In the latest batch by Whisky-Fässle, there’s a new Bunnahabhain 1990. By the looks of it a similar cask to the previous one.
Bunnahabhain 22 yo 1990
(52%, Whisky-Fässle 2013, sherry cask)
Nose: quite a lot of toasted bread to start with. Leather and soy sauce. Big jammy notes (raspberry / strawberry / figs), fading into balsamic notes. Fudge and caramel. Wee hints of sulphur and plastics as well. Maybe a little incense. First fill, high power sherry. Mouth: a sourish kind of sherry, with cough syrup, liquorice and herbal essences. Hints of resin and cloves. Galangal and gentian. Bitter oranges. Over the top in my opinion, I can’t think of many sherry bottlings as invasive as this one. Finish: long, sour and bitter as well now. Fernet-Branca springs to mind.

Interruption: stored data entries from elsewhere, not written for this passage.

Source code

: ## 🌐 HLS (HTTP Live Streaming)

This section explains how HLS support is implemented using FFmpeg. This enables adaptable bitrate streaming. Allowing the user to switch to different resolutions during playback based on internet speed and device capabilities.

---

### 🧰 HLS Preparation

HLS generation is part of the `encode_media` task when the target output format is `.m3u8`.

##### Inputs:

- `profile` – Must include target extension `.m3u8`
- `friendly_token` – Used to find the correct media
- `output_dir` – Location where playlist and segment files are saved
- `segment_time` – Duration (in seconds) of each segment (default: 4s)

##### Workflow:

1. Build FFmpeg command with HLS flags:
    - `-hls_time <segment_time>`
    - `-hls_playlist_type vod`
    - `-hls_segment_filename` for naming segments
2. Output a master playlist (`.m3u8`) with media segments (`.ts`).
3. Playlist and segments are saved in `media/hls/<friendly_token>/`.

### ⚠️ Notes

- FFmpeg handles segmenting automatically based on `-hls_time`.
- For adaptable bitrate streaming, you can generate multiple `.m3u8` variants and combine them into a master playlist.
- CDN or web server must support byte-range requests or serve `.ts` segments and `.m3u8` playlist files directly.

The Balvenie 12 Year Old Single Barrel First Fill is a 2013 addition to The Balvenie’s range, a younger sibling to the 15 year old single cask. These are limited edition bottlings: it’s one of around 300 drawn from a single cask made from American white oak. The sample I purchased comes from the first cask to have hit the British market.
Balvenie 12 yo Single Barrel (47,8%, OB 2013, first fill bourbon barrel #12742)
Nose: fresh, clean, sweet, modern, youngish. Quite cereally, with a big candied sweetness: pear drops and lemon candy. Vanilla. It’s not all sweetness though, as the new-sawn oak and accompanying spices (cinnamon, ginger) are clearly present. A light yeasty note as well. Mouth: on the light side, with similar flavours. Lots of malty notes, a little honey, some coconut. Baked apple and cinnamon sugar. Fades on gentle citrus zest and oak. Finish: a bit short. Citrusy and cereally. Ever more spicy notes as well.
The Balvenie has always had high standards, so it comes as no surprise this is a well-produced, smooth dram, but a slightly boring one as well. What would have been a nice profile for a standard 12 year-old, is just not enough to be bottled as a single cask. I can only assume it was deliberately kept simple and aimed at ‘single cask beginners’, hence hollowing out the single cask concept a little. Around € 50.
I get a lot of PR e-mails that are deleted as soon as they arrive. The majority are cocktail recipes that are said to be much better when made with this or that specific brand of whisk(e)y. Most of them seem to be related to American holidays, assuming the whole world lives up to Memorial Day or Kentucky Derby. The last one was about some barbecue professional, but hey, somewhere down the line he marinates meat with whiskey. This blog is not a lifestyle magazine, sorry!
Anyway, sometimes the PR is done right. They’ve actually seen your website and they send you something you can use, even when it’s not my core business, so to speak: not just a recipe but a ready-made whisky cocktail. The other day Cutty Sark sent me a miniature of their newish Cutty Sark Storm, together with a can of Appletiser. It doesn’t seem to have a global distribution, so for those of you who don’t know the brand: it’s a sparkling apple juice soft drink, originally from South Africa.
I have to admit I didn’t know what to expect. I like a whiskey sour or a Blood & Sand, but this could be too sticky. Not true: both drinks are complementary. The Cutty Sark Storm is a vibrant blend with fruity notes of apple and gooseberries and these go well with the sparkling apple juice. Pineapple is highlighted as well. The benefit of using whisky instead of other mixers is the influence of the oak of course, which brings a certain dryness instead of making it excessively sweet. Taken with enough ice, a very refreshing combination indeed.